Scoville Fellow, Foreign Policy, Center for 21st Century Security and Intelligence, Arms Control and Non-Proliferation Initiative
February 27, 2014 3:33pm
March 1 marks the 60th anniversary of Castle Bravo, the largest thermonuclear device ever detonated by the United States. The test was part of a larger operation for testing high-yield nuclear devices, known as Operation Castle, conducted by the U.S. Atomic Energy Commission and Department of Defense. The operation took place at Bikini Atoll, part of the Marshall Islands, used by the U.S. military beginning in 1946 for nuclear weapons testing research. While the test advanced thermonuclear weapons design, miscalculations about the yield resulted in the largest U.S. nuclear contamination accident.
The United States tested its first thermonuclear device, known as Ivy Mike, two years earlier in 1952, also in the Marshall Islands. In the wake of the Ivy Mike test, U.S. scientists rushed to create a set of deliverable thermonuclear designs.

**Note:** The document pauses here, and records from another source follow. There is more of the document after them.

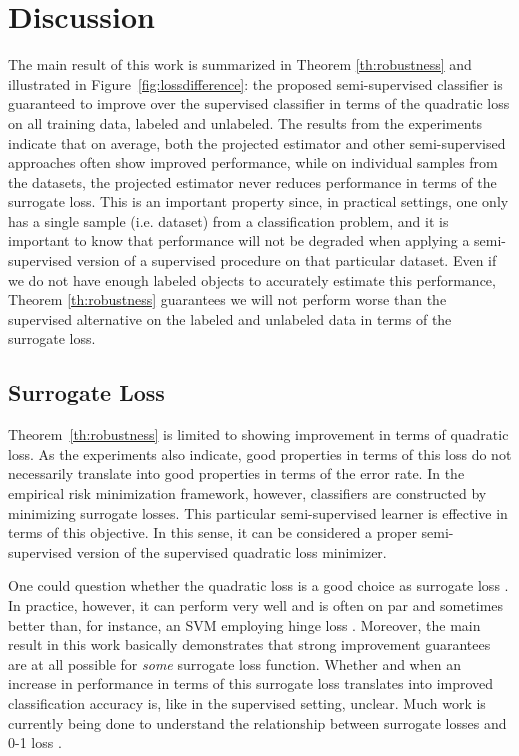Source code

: \documentclass[sts,preprint]{imsart-custom}
\begin{document}
\section{Discussion}
The main result of this work is summarized in Theorem \ref{th:robustness} and illustrated in Figure~\ref{fig:lossdifference}: the proposed semi-supervised classifier is guaranteed to improve over the supervised classifier in terms of the quadratic loss on all training data, labeled and unlabeled. The results from the experiments indicate that on average, both the projected estimator and other semi-supervised approaches often show improved performance, while on individual samples from the datasets, the projected estimator never reduces performance in terms of the surrogate loss. This is an important property since, in practical settings, one only has a single sample (i.e. dataset) from a classification problem, and it is important to know that performance will not be degraded when applying a semi-supervised version of a supervised procedure on that particular dataset. Even if we do not have enough labeled objects to accurately estimate this performance, Theorem \ref{th:robustness} guarantees we will not perform worse than the supervised alternative on the labeled and unlabeled data in terms of the surrogate loss. 

\subsection{Surrogate Loss}
Theorem~\ref{th:robustness} is limited to showing improvement in terms of quadratic loss. As the experiments also indicate, good properties in terms of this loss do not necessarily translate into good properties in terms of the error rate. In the empirical risk minimization framework, however, classifiers are constructed by minimizing surrogate losses. This particular semi-supervised learner is effective in terms of this objective. In this sense, it can be considered a proper semi-supervised version of the supervised quadratic loss minimizer.

One could question whether the quadratic loss is a good choice as surrogate loss \citep{Ben-David2012}. In practice, however, it can perform very well and is often on par and sometimes better than, for instance, an SVM employing hinge loss \citep{Rasmussen2005,Hastie2009,Poggio2003}. Moreover, the main result in this work basically demonstrates that strong improvement guarantees are at all possible for \emph{some} surrogate loss function. Whether and when an increase in performance in terms of this surrogate loss translates into improved classification accuracy is, like in the supervised setting, unclear. Much work is currently being done to understand the relationship between surrogate losses and 0-1 loss \citep{Bartlett2006, Ben-David2012}. 
\end{document}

Whereas Ivy Mike was a “wet” thermonuclear device (meaning that the hydrogen isotope used in the device was liquid), Castle Bravo was a “dry” device, which greatly reduced its weight and size. Castle Bravo was the first deliverable thermonuclear device, and the test aimed to pave the way for the creation of more effective weapons, including weapons that could be deliverable by aircraft.
The designers of Castle Bravo seriously miscalculated the yield of the device, resulting in critical radiation contamination. They predicted that the yield of the device would be roughly five to six megatons (a megaton is the equivalent of one million tons of TNT). Scientists were shocked when Castle Bravo produced an astounding 15 megaton yield, making it 1,000 times as powerful as the U.S. nuclear weapons used on Hiroshima and Nagasaki in 1945. The miscalculation occurred because scientists did not realize that the “dry” source of fusion fuel, lithium deuteride with 40 percent content of lithium-6 isotope, would contribute so greatly to the overall yield of the detonation.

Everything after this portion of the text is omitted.